Dass der zugebilligte Satz "KdU" für ALG II -Empfänger und die Menge der entsprechenden verfügbaren Wohnungen gerade in Großstädten total auseinandergehen, ist ein altbekanntes Problem.
Und dass sich schon wieder quasi "gettoisierte" Stadtbezirke herausbilden, in denen die soziale Durchmischung längst auf der Strecke geblieben ist - ebenfalls.
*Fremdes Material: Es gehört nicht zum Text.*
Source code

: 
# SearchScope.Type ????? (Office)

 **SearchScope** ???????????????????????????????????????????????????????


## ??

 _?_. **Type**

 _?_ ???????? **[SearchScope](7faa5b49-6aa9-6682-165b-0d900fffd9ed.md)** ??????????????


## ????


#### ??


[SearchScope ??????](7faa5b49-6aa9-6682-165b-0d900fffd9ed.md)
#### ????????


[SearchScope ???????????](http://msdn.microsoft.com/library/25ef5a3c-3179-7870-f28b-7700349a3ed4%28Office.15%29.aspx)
Stimmt - es gibt Hilfen, man muss nicht notgedrungen auf der Straße landen.
Schlimm finde ich, dass der Zugang zu den notwendigen Hilfen immer schwieriger wird aufgrund der teilweise völlig absurden bürokratischen Strukturen. Und dass damit - als logische Konsequenz - ein Teil der Menschen damit nicht mehr klarkommt. 

Das sollte man mal überdenken.

Ja, der Großteil von denjenigen, die auf der Straße leben machen das "freiwillig" wenn man das so sagen kann. Die meisten (nicht alle) versuchen es garnicht Hilfe vom Staat zu holen, weil sie sich dafür zu sehr schämen.

Es müsste niemand auf der Straße leben, man kann IMMER was tun.

Obdachlosenheime sind lustig. Mehrbettzimmer und oftmals Regeln ohne Ende, die keinen Sinn ergeben außer daß sie das Machtbedürfnis der "Sozialarbeiter" stillen. Dasselbe gilt für sogenannte Notschlafstellen... Gerade diese sind darauf ausgelegt, dem Obdachlosen nicht wirklich zu helfen... 

Die berühmten Sozialwohnungen werden immer weniger. Und sind meist schon seit Jahren belegt... 

Und hast Du schonmal probiert, mit 'nem H4-Bescheid als Einkommensnachweis 'ne Bude zu mieten? Weißt Du wie hoch die Diskrepanz zwischen ortsüblicher Miete und Mietobergrenze vom Amt real ist?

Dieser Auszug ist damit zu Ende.